Mas os tempos são outros. Os defensores da legislação agora aprovada garantem que ela é menos magnânima que a anterior. Em vez de plainar o terreno para a fundação de 400 municípios, surgiriam, agora, cerca de 200.
Ora, as razões que levaram ao veto do fim de 2013 continuam válidas. Mas, desta vez, deverá ser diferente, pois a candidata Dilma Rousseff por certo não desejará contrariar os esquemas políticos regionais que procuram criar municípios. Mesmo que seu objetivo seja apenas buscar apoio no eleitorado com a manipulação clientelista/verbas e cargos que surgem com as prefeituras.
Já se viveu esta experiência e sabe-se que o seu desfecho é mais pressão sobre o Erário. A partir da promulgação da atual Constituição, em 1988, marcada pela liberalização política, montou-se uma produtiva indústria de fundação de municípios, lastreada na falsa ideia de que a multiplicação de entes federativos melhoraria a qualidade da administração pública.
Talvez fosse assim, se os novos entes pudessem sobreviver com recursos da própria arrecadação. E não foi o que aconteceu. Da entrada em vigor da Carta a 1996, portanto em oito anos, apareceram 1.480 prefeituras. A farra foi tão intensa que, em 96, no primeiro governo de Fernando Henrique Cardoso (PSDB), aprovou-se lei complementar para cortar o ímpeto dessa indústria.

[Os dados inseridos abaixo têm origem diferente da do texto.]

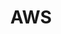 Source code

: ---
# This topic lives at
# https://digital.gov/topics/aws

slug: "aws"

# Topic Title
title: "AWS"

# description — keep it short and clear
summary: ""


# Weight
weight: 1

# For more information on managing topics,
# see https://github.com/GSA/digitalgov.gov/wiki
---
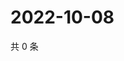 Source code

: # 2022-10-08

共 0 条

<!-- BEGIN WEIBO -->
<!-- 最后更新时间 Sat Oct 08 2022 13:28:50 GMT+0800 (China Standard Time) -->

<!-- END WEIBO -->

A vida real comprovou que boa parte dos novos municípios não tinha, nem tem, condições de sobreviver sem os repasses do fundo de participações. Hoje, do total de 5.700 municípios, a grande maioria é dependente desse dinheiro de estados e da União. Só existem para satisfazer caciques políticos, sem qualquer justificativa geoeconômica. A multiplicação de entes federativos também não interessa às prefeituras e estados já existentes, porque as fatias do bolo a ser repartido ficam menores.
Também na terça, o Senado aprovou emenda constitucional que aumenta em um ponto percentual os recursos transferidos ao fundo de participações dos municípios provenientes do imposto de renda e do imposto sobre produtos industrializados (IPI).
A conta, portanto, das demandas de municípios e estados vai para a União. E esta tem transferido este custo para o cada vez mais sobrecarregado contribuinte. Este será o mesmo destino das despesas que surgirão com as novas prefeituras.